Atravesar el océano Atlántico en los años cuarenta en un viejo velero de cien años de antigüedad en nada se parece a las placenteras travesías que ahora realizamos los marinos.
Entre los años 1948 y 1950, las gentes que transitaban por los puertos canarios observaban cómo, de forma misteriosa, iban desapareciendo del puerto gran parte de los barcos de pesca. Y, aunque todos intuían a dónde ponían proa estas viejas naves, nadie se atrevía a decirlo. La reciente Guerra Civil, el hambre, la falta de libertad y la persecución de los vencidos, fue la causa de que muchos españoles emprendiesen un viaje clandestino, similar al que ahora realizan las pateras, pero con la diferencia de que se embarcaban para una travesía de tres mil millas.

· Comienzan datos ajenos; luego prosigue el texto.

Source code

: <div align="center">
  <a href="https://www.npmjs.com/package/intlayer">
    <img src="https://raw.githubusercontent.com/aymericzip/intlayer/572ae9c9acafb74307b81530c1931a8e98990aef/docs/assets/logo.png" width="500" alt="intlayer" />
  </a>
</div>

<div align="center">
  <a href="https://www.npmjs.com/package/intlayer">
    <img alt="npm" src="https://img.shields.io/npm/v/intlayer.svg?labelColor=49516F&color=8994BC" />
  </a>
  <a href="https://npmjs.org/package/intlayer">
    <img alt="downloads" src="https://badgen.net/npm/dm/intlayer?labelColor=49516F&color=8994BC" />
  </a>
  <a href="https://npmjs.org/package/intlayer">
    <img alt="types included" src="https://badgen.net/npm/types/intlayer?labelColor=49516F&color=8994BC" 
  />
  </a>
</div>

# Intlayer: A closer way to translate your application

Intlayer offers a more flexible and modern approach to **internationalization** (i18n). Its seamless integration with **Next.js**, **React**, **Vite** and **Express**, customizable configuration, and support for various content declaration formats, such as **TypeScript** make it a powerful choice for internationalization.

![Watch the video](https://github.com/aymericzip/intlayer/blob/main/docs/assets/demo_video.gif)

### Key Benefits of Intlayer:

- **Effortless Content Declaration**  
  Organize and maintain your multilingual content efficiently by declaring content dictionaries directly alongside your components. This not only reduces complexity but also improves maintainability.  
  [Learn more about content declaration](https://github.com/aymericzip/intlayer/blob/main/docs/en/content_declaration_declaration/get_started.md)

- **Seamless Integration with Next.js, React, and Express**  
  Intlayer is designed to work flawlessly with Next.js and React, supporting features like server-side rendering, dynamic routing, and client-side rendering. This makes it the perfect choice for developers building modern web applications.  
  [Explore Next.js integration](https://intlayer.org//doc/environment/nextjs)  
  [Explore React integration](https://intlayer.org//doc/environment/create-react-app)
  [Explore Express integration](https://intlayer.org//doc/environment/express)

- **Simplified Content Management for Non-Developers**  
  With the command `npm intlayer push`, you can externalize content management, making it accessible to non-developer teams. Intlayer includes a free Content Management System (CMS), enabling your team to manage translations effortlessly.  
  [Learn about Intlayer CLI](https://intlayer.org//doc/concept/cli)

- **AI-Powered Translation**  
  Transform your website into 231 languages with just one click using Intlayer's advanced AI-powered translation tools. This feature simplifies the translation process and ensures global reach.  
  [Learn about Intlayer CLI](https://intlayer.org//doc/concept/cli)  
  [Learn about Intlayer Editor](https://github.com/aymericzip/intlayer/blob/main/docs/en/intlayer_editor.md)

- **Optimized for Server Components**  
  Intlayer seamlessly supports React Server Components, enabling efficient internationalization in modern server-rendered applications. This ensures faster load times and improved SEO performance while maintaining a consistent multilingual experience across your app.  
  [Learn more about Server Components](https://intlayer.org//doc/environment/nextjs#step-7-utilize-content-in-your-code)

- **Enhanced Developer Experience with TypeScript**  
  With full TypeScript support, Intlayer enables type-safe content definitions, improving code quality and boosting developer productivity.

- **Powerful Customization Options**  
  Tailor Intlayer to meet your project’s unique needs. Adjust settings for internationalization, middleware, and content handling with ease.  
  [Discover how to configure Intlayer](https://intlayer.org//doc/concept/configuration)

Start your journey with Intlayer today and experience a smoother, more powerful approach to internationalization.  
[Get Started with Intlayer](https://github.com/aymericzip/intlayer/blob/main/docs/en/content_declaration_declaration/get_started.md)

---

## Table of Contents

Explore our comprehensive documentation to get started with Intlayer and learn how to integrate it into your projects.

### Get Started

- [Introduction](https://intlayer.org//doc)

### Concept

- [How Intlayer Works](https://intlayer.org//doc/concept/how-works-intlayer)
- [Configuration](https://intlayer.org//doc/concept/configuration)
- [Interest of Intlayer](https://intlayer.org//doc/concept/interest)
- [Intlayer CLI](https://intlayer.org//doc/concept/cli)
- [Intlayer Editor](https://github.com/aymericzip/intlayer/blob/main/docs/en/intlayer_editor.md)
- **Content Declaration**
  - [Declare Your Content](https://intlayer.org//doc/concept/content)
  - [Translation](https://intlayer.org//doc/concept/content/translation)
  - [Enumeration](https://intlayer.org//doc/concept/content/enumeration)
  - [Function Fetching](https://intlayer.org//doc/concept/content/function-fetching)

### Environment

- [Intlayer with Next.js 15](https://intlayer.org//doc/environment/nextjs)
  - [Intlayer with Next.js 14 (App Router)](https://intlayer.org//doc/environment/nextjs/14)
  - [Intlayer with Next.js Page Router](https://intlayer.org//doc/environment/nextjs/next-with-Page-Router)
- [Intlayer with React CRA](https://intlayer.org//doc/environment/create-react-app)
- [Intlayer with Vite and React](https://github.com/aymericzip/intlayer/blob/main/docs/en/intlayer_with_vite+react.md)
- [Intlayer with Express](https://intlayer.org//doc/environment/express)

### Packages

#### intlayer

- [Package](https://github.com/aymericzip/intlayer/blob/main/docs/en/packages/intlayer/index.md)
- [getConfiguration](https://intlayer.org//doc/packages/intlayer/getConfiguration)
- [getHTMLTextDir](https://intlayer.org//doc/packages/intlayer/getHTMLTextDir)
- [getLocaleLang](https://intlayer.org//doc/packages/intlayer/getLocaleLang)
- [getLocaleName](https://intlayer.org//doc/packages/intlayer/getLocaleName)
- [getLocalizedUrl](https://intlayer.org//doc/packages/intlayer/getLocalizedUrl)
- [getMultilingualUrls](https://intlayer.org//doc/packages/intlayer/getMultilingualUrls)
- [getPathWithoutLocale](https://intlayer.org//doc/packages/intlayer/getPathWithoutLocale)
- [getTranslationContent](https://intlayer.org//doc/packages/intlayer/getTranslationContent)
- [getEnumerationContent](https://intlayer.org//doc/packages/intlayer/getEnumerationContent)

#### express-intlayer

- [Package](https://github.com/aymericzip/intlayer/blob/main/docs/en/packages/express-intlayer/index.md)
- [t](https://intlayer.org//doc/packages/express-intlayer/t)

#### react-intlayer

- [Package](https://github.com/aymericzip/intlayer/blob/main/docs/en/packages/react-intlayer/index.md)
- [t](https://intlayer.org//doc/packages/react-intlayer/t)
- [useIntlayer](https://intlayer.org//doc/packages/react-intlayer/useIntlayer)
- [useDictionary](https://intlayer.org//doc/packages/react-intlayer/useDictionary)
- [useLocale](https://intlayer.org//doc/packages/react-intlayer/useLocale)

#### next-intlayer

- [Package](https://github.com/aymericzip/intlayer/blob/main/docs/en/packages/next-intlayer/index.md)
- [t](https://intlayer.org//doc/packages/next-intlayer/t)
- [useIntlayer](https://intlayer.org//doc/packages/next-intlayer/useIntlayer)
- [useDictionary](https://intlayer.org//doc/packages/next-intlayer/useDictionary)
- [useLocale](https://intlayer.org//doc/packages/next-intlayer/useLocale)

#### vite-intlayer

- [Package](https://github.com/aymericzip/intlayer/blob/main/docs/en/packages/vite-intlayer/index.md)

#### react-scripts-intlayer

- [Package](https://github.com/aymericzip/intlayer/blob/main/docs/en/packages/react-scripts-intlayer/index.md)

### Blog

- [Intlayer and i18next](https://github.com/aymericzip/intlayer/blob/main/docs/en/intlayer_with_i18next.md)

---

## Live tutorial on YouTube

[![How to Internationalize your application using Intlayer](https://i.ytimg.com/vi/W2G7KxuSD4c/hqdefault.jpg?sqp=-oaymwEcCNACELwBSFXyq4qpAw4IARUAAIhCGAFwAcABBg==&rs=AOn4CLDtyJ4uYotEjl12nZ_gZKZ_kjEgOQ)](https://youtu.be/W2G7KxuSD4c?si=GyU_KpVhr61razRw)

Venezuela era el lejano destino de estos frágiles barquitos repletos de hombres, mujeres y niños, en su mayoría canarios, aunque también viajaron de otras partes de España. Entre 6.000 y 8.000 personas cruzaron el Atlántico a bordo de estos pequeños veleros de pesca, que se movían entre el cielo y las olas desprovistos de cualquier aparato de navegación o sistema de seguridad. Muchas veces recordaban a barcos negreros, con cientos de personas hacinadas en pocos metros cuadrados.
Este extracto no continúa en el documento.